Chest heaving, Edward slammed through the swinging doors, hinges shrieking, into the nave of the church. Like the vestibule, the nave was empty of its popery trappings. The pews and wall plaques had been removed, the sanctuary stripped bare. A chorus of pigeons cooed from up high, where the birds had made nests in the vaulted ceiling niches. Weak light came through the stained-glass lancet windows, and rainbows fell across the stone tiles of the floor, which was crusted white in places with dried pigeon droppings.

Edward only glanced at the surroundings, as his attention was on the thief. Surprise and triumph flitted through him when he approached his quarry, and saw that the boy had come to a standstill in the middle of the room. The boy looked around, and Edward noticed that the bold smile was gone. Now his small face was pinched, his eyes round with something approaching horror.

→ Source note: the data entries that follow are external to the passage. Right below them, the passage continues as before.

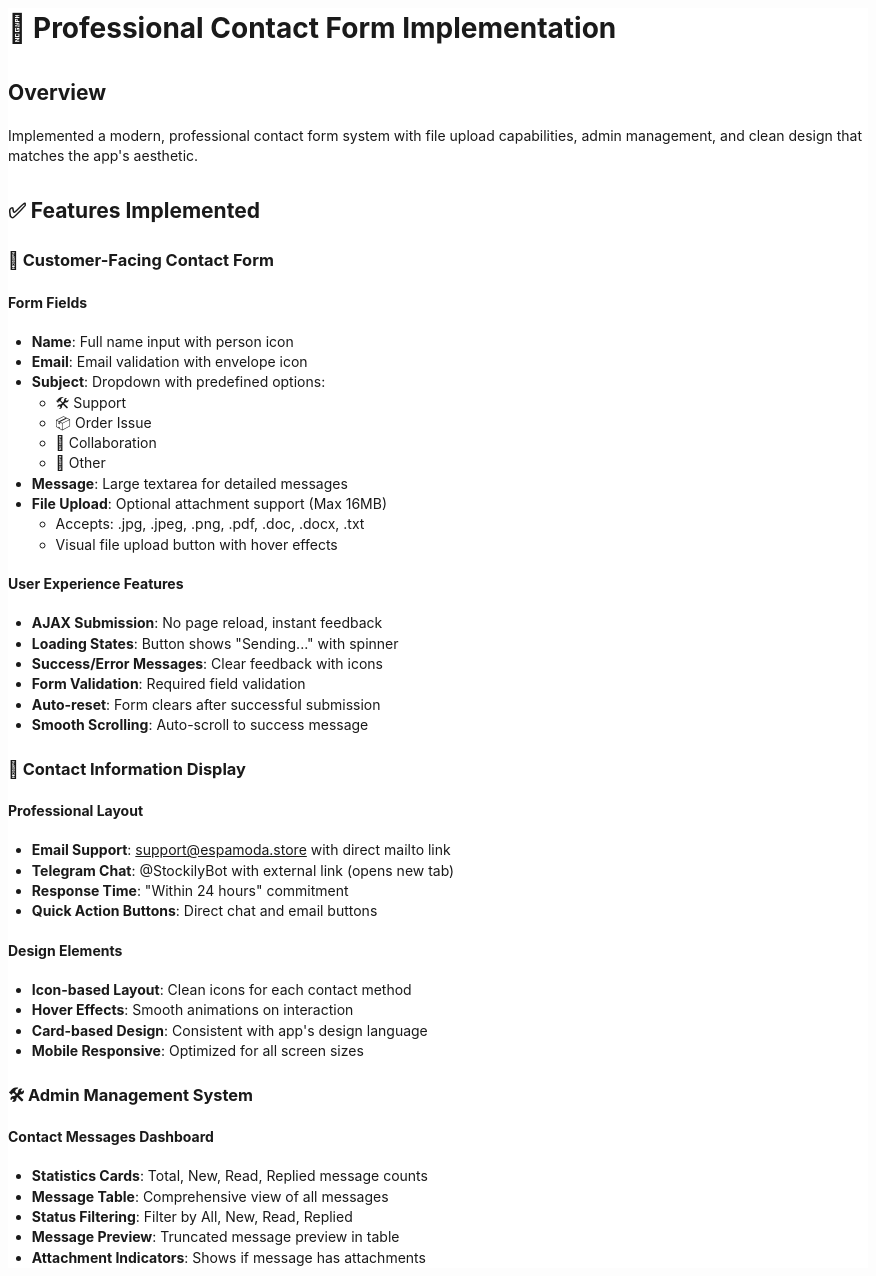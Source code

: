 # 📧 Professional Contact Form Implementation

## Overview
Implemented a modern, professional contact form system with file upload capabilities, admin management, and clean design that matches the app's aesthetic.

## ✅ Features Implemented

### 🎯 **Customer-Facing Contact Form**

#### **Form Fields**
- **Name**: Full name input with person icon
- **Email**: Email validation with envelope icon  
- **Subject**: Dropdown with predefined options:
  - 🛠️ Support
  - 📦 Order Issue
  - 🤝 Collaboration
  - 💬 Other
- **Message**: Large textarea for detailed messages
- **File Upload**: Optional attachment support (Max 16MB)
  - Accepts: .jpg, .jpeg, .png, .pdf, .doc, .docx, .txt
  - Visual file upload button with hover effects

#### **User Experience Features**
- **AJAX Submission**: No page reload, instant feedback
- **Loading States**: Button shows "Sending..." with spinner
- **Success/Error Messages**: Clear feedback with icons
- **Form Validation**: Required field validation
- **Auto-reset**: Form clears after successful submission
- **Smooth Scrolling**: Auto-scroll to success message

### 🏢 **Contact Information Display**

#### **Professional Layout**
- **Email Support**: support@espamoda.store with direct mailto link
- **Telegram Chat**: @StockilyBot with external link (opens new tab)
- **Response Time**: "Within 24 hours" commitment
- **Quick Action Buttons**: Direct chat and email buttons

#### **Design Elements**
- **Icon-based Layout**: Clean icons for each contact method
- **Hover Effects**: Smooth animations on interaction
- **Card-based Design**: Consistent with app's design language
- **Mobile Responsive**: Optimized for all screen sizes

### 🛠 **Admin Management System**

#### **Contact Messages Dashboard**
- **Statistics Cards**: Total, New, Read, Replied message counts
- **Message Table**: Comprehensive view of all messages
- **Status Filtering**: Filter by All, New, Read, Replied
- **Message Preview**: Truncated message preview in table
- **Attachment Indicators**: Shows if message has attachments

Still, it never occurred to Edward that the boy’s horror wasn’t about his imminent capture until his gaze dropped to where the scamp stood.

“Good God . . .” Edward came to a stumbling halt, his breath catching painfully in his throat.

For just a moment, he thought that maybe the wretch lying on the floor was a wax sculpture, like the ones Marie Tussaud used in her traveling exhibits, maybe placed here by schoolboy pranksters. Except who was around to fool?

The man was naked, his flesh nearly blue, his body hair shimmering silver with frost. Edward was no stranger to death. Two nights ago, his first night as a watchman, he’d been the one to discover a poor sod who’d frozen to death huddled outside a coffee shop, across the street from St. Paul’s.

But this . . . this . . .

Edward’s shocked gaze traveled across the dead man’s face, which was swollen and appeared to be twisted into a silent scream. The watchman tried and failed to suppress a shudder.

Someone had cut out the old man’s tongue.

 

 

2


The church had probably been beautiful at one time, with its flowing arches, marble columns, and delicate workmanship. But now it had a hollowed-out feeling, Sam Kelly thought, like someone had scooped out its guts, the pews, altar, religious statues, and candles all gone. The church and its congregation had most likely fled these bleak streets for the more prosperous sections of London. Or, rather, for neighborhoods that were more Irish, and, therefore, more Catholic. Sam understood. As the son of Irish immigrants, he’d spent his childhood in those streets and squares that echoed with cheerful brogue and drunken bellows, the latter of which could either end in violent fisticuffs or laughter and friendly backslaps.